(Dataset entries)
=== Section Start ===
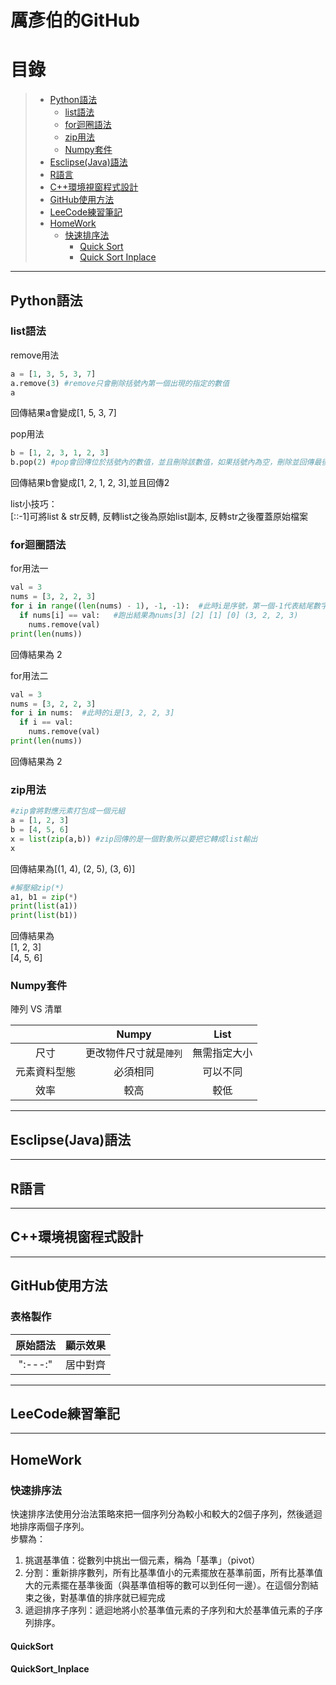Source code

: 厲彥伯的GitHub
=====
# 目錄
>* [Python語法](#Python語法)  
>   * [list語法](#list語法)
>   * [for迴圈語法](#for迴圈語法)
>   * [zip用法](#zip用法)
>   * [Numpy套件](#Numpy套件)
>* [Esclipse(Java)語法](#Esclipse(Java)語法)
>* [R語言](#R語言)
>* [C++環境視窗程式設計](#C++環境視窗程式設計)
>* [GitHub使用方法](#GitHub使用方法)
>* [LeeCode練習筆記](#LeeCode練習筆記)
>* [HomeWork](#HomeWork)
>   * [快速排序法](#快速排序法)
>     * [Quick Sort](#QuickSort)
>     * [Quick Sort Inplace](#QuickSort_Inplace)

---------------
## Python語法
### list語法 

remove用法
```python
a = [1, 3, 5, 3, 7]
a.remove(3) #remove只會刪除括號內第一個出現的指定的數值
a
```
回傳結果a會變成[1, 5, 3, 7]

pop用法
```python
b = [1, 2, 3, 1, 2, 3]
b.pop(2) #pop會回傳位於括號內的數值，並且刪除該數值，如果括號內為空，刪除並回傳最後一個數值
```
回傳結果b會變成[1, 2, 1, 2, 3],並且回傳2

list小技巧：<br>
[::-1]可將list & str反轉, 反轉list之後為原始list副本, 反轉str之後覆蓋原始檔案<br>

### for迴圈語法

for用法一
```python
val = 3
nums = [3, 2, 2, 3]
for i in range((len(nums) - 1), -1, -1):  #此時i是序號，第一個-1代表結尾數字且不包含，最後一個-1代表每次增加-1
  if nums[i] == val:   #跑出結果為nums[3] [2] [1] [0] (3, 2, 2, 3)
    nums.remove(val)
print(len(nums))
```
回傳結果為 2

for用法二
```python
val = 3
nums = [3, 2, 2, 3]
for i in nums:  #此時的i是[3, 2, 2, 3]
  if i == val:
    nums.remove(val)
print(len(nums))
```
回傳結果為 2

### zip用法
```python
#zip會將對應元素打包成一個元組
a = [1, 2, 3]
b = [4, 5, 6]
x = list(zip(a,b)) #zip回傳的是一個對象所以要把它轉成list輸出
x
```
回傳結果為[(1, 4), (2, 5), (3, 6)]

```python
#解壓縮zip(*)
a1, b1 = zip(*)
print(list(a1))
print(list(b1))
```
回傳結果為  
[1, 2, 3]  
[4, 5, 6]  

### Numpy套件
陣列 VS 清單


| |Numpy|List|
|:---:|:---:|:---:|
|尺寸|更改物件尺寸就是`陣列`|無需指定大小|
|元素資料型態|必須相同|可以不同|
|效率|較高|較低|



-----
## Esclipse(Java)語法

-----
## R語言

-----
## C++環境視窗程式設計

-----
## GitHub使用方法
### 表格製作
|原始語法|顯示效果|
|:---:|:---:|
|":---:"|居中對齊|


-----
## LeeCode練習筆記

-----
## HomeWork

### 快速排序法

快速排序法使用分治法策略來把一個序列分為較小和較大的2個子序列，然後遞迴地排序兩個子序列。<br>
步驟為：<br>
1. 挑選基準值：從數列中挑出一個元素，稱為「基準」（pivot）<br>
2. 分割：重新排序數列，所有比基準值小的元素擺放在基準前面，所有比基準值大的元素擺在基準後面（與基準值相等的數可以到任何一邊）。在這個分割結束之後，對基準值的排序就已經完成<br>
3. 遞迴排序子序列：遞迴地將小於基準值元素的子序列和大於基準值元素的子序列排序。<br>
#### QuickSort

#### QuickSort_Inplace

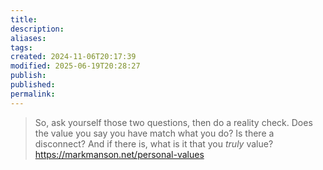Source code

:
 ```yaml
---
title: 
description: 
aliases: 
tags: 
created: 2024-11-06T20:17:39
modified: 2025-06-19T20:28:27
publish: 
published: 
permalink: 
---
```


> So, ask yourself those two questions, then do a reality check. Does the value you say you have match what you do? Is there a disconnect? And if there is, what is it that you _truly_ value?
https://markmanson.net/personal-values
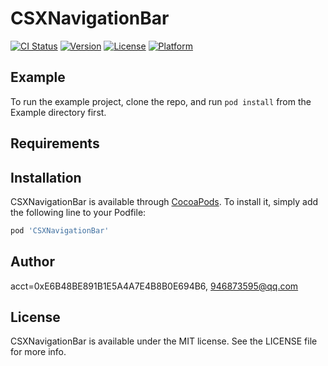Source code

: # CSXNavigationBar

[![CI Status](https://img.shields.io/travis/acct<blob>=0xE6B48BE891B1E5A4A7E4B8B0E694B6/CSXNavigationBar.svg?style=flat)](https://travis-ci.org/acct<blob>=0xE6B48BE891B1E5A4A7E4B8B0E694B6/CSXNavigationBar)
[![Version](https://img.shields.io/cocoapods/v/CSXNavigationBar.svg?style=flat)](https://cocoapods.org/pods/CSXNavigationBar)
[![License](https://img.shields.io/cocoapods/l/CSXNavigationBar.svg?style=flat)](https://cocoapods.org/pods/CSXNavigationBar)
[![Platform](https://img.shields.io/cocoapods/p/CSXNavigationBar.svg?style=flat)](https://cocoapods.org/pods/CSXNavigationBar)

## Example

To run the example project, clone the repo, and run `pod install` from the Example directory first.

## Requirements

## Installation

CSXNavigationBar is available through [CocoaPods](https://cocoapods.org). To install
it, simply add the following line to your Podfile:

```ruby
pod 'CSXNavigationBar'
```

## Author

acct<blob>=0xE6B48BE891B1E5A4A7E4B8B0E694B6, 946873595@qq.com

## License

CSXNavigationBar is available under the MIT license. See the LICENSE file for more info.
=== Section End ===
PROBLEM TO SOLVE
When a line among the entries contains "available", pull that line out.

RESPONSE FOR THIS EXERCISE
CSXNavigationBar is available through [CocoaPods](https://cocoapods.org). To install
CSXNavigationBar is available under the MIT license. See the LICENSE file for more info.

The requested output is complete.